I opened my eyes to see a crowd of people standing over me, concerned
looks on their faces. Off to the side lay the smashed Suziki, its wheels
still turning slowly, the hot exhaust pipes hissing in a shallow puddle of
rainwater. Two EMTs knelt down beside me and proceeded to fasten a
neck brace around my numbed and motionless head. Staring out across
the intersection, I could see the side of the truck's trailer where we hit.

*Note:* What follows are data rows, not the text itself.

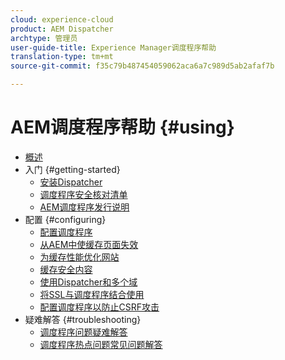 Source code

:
 ```yaml
---
cloud: experience-cloud
product: AEM Dispatcher
archtype: 管理员
user-guide-title: Experience Manager调度程序帮助
translation-type: tm+mt
source-git-commit: f35c79b487454059062aca6a7c989d5ab2afaf7b

---
```



# AEM调度程序帮助 {#using}

+ [概述](dispatcher.md)
+ 入门 {#getting-started}
   + [安装Dispatcher](dispatcher-install.md)
   + [调度程序安全核对清单](security-checklist.md)
   + [AEM调度程序发行说明](release-notes.md)
+ 配置 {#configuring}
   + [配置调度程序](dispatcher-configuration.md)
   + [从AEM中使缓存页面失效](page-invalidate.md)
   + [为缓存性能优化网站](https://helpx.adobe.com/experience-manager/6-4/sites/deploying/using/configuring-performance.html)
   + [缓存安全内容](permissions-cache.md)
   + [使用Dispatcher和多个域 ](dispatcher-domains.md)
   + [将SSL与调度程序结合使用](dispatcher-ssl.md)
   + [配置调度程序以防止CSRF攻击](configuring-dispatcher-to-prevent-csrf.md)
+ 疑难解答 {#troubleshooting}
   + [调度程序问题疑难解答](dispatcher-troubleshooting.md)
   + [调度程序热点问题常见问题解答](dispatcher-faq.md)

A big indentation, with some of the rivets actually popping out of the
aluminum. Where was my driver? Did I get him killed doing my suicidal
swan dive?
As they gingerly loaded me onto a stretcher, I learned that the biker I had
hitched a ride with was no where to be found. I appeared to be the lone
participant in this traffic accident. I noticed with wonder, when they lifted
me into the ambulance, that on the back door of the truck's trailer was an
advertisment that read : "JESUS SAVES, AND SO SHOULD YOU". The
name and telephone number and logo of a bank followed.

"I went down to the crossroads, fell down upon my knees,"
I went down to the crossroads, fell down upon my knees,
"Asked the Lord above for mercy, "Save me if you please."